Her haemoglobin was very low, her white cell counts very high, her fever never seemed to subside, they had no relatives to donate blood, and no money to pay for the surgery she most urgently needed. In the operation theatre, on opening her abdomen we found that her uterus had ruptured from the pressure of contracting against resistance for days, the torn ends were sealed by a huge clots of blood, the anatomy was hard to make out, her baby was lying in one corner of the abdomen, a perfectly healthy baby which would’ve had a 100% chance of thriving had the Caesarean been done electively before the pain started. Lower down we saw the bulb of the urinary catheter sticking out through a huge rent in the wall of the bladder, it had also burst. This explained why her urine was blood tinged. The bladder and uterus were repaired and her abdomen closed. She was stable, for now.

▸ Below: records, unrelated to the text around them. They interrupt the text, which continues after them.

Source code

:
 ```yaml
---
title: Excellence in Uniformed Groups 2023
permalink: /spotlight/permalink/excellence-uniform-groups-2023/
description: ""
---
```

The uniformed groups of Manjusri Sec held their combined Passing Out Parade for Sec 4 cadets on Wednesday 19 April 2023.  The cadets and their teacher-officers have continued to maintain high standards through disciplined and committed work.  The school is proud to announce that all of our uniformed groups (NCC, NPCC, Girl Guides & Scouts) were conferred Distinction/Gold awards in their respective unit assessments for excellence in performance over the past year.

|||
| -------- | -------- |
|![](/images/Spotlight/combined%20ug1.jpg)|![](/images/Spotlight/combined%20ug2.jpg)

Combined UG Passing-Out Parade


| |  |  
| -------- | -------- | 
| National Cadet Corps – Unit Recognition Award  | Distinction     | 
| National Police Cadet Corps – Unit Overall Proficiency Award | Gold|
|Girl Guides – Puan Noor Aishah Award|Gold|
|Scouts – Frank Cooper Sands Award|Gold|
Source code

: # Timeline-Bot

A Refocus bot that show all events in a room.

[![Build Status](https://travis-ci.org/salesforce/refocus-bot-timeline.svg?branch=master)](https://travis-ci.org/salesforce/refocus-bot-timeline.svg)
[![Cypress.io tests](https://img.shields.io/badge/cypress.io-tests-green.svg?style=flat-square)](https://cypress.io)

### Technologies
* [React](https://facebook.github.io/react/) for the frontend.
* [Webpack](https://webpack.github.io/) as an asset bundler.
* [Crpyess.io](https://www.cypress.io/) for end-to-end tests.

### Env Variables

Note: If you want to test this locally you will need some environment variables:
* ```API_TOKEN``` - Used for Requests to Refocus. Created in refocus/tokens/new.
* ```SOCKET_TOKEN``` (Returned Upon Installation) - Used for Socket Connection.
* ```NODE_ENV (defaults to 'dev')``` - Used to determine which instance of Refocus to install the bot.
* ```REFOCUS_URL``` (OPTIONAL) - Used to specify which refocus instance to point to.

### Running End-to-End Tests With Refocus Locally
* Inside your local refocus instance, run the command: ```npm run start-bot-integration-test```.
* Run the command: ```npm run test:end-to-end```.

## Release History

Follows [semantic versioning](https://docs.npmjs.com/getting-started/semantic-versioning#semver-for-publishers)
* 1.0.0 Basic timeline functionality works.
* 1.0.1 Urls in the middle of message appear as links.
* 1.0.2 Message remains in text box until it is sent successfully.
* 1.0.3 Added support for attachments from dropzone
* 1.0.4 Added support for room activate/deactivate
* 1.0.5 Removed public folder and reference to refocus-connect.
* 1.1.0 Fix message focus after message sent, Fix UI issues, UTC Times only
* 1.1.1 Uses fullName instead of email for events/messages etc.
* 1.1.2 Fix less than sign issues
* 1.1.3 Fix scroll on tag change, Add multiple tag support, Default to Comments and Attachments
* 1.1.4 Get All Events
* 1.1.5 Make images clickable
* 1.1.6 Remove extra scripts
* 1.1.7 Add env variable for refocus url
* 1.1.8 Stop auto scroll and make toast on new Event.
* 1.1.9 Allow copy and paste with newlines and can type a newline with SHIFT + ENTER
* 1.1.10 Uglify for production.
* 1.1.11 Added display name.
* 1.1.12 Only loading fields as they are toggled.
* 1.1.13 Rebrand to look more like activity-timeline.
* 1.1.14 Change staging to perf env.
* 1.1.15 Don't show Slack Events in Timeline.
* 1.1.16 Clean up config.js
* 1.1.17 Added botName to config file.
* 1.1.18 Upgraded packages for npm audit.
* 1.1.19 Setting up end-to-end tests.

Over and over, we tried to measure her blood pressure, at the most optimistic of times the reading was still very low. In the ICU her condition worsened, and still no blood. Her husband sat next to her bed on a little wooden stool staring at the moniter beeping loudly, and the alarms going off as her vitals destabilized. She lay on the bed with multiple supports going through veins which we had struggled to cannulise before the surgery and as I stood there looking at the moniter I felt the sinking feeling that she wouldn’t make it. I thought back to the time before the surgery when we had shifted her to the operation table and tried to distract her from the pain of the IV cannula pricking her. I remember asking her why she didn’t go to a hospital earlier, and she just laughed and said, ‘Humko kya pata’ (How was I to know?). She had laughed completely oblivious to the fact that those would be her last words. Like she rightly said, how was she to know? Even when she did go to a so-called doctor, she was given grossly faulty treatment all in the name of ‘normal delivery’. ‘Do no harm’ a dictum from the Hippocratic oath, isn’t said without good reason. She died that night, without resistance, without a fight. A result of incorrect medical treatment. When the very people you trust to fix you are so grossly out of line, who does one turn to?

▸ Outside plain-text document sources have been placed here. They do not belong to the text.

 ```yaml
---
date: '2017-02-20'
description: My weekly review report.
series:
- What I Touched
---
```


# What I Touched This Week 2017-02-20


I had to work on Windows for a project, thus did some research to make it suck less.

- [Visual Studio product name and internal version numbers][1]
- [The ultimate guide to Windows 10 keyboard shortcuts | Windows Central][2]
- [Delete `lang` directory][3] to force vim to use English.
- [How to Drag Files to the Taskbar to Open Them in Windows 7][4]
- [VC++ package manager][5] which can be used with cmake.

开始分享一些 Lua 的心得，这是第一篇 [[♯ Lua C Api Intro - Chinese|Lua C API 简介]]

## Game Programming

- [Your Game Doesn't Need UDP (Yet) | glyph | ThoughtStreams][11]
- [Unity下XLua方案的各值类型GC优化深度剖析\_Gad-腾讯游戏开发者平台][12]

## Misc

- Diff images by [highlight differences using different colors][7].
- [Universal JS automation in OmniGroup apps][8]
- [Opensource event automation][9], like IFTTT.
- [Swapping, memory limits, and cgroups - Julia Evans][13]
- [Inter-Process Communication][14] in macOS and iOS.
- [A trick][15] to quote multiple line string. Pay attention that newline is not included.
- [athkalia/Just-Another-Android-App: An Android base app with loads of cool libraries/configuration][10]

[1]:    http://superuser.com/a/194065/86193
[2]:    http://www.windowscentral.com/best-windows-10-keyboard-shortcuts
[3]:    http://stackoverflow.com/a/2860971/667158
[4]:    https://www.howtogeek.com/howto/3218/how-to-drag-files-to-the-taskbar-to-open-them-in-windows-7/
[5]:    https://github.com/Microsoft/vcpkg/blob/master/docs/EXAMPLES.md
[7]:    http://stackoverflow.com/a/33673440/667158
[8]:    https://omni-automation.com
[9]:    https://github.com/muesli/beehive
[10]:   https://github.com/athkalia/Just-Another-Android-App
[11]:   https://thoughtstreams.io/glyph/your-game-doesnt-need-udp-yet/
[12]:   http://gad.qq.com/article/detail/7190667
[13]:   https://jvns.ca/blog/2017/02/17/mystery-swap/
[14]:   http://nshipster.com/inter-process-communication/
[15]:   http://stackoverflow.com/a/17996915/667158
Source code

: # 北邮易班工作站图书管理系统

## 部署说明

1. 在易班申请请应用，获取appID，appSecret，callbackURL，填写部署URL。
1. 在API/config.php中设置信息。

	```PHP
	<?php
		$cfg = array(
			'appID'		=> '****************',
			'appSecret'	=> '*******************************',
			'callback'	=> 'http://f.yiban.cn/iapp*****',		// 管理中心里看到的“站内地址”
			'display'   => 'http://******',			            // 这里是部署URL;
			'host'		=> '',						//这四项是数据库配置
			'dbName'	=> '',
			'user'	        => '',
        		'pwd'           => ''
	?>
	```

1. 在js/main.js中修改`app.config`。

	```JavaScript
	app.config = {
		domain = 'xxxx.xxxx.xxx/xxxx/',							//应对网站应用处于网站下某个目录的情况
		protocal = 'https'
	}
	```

I checked her pupils – dilated and fixed. No pulse, no heart rate, no breath sounds. A fresh JMO, I went over the motions of confirming her death once, twice and a third time, and turned to tell her husband. He shook his head and thanked me for all our efforts. He explained that he was a daily wage worker, he and his wife were both orphans with no close relatives to support them. ‘I wish I’d known what to do,’ he said, and with that he left.

Her name was Phekni Devi, doomed from the day she was born, her very name shows us that. Phek meaning thrown away. Abandoned. Unwanted. A fate a large number of girl children in rural India meet. Devi, referring to a goddess. A surname every woman adopts once she is married. In a country which worships female goddesses like Kali, Sita, Laxmi while mourns the birth of every girl child, it seems to me, like the worst kind of hypocrisy and the cruellest contradiction, for nothing could be farther than the truth. When I stepped out of the ICU I heard devotional songs blaring through the loudspeakers all over our little town of Madhepura.

Ironically, Bihar was celebrating Saraswati puja.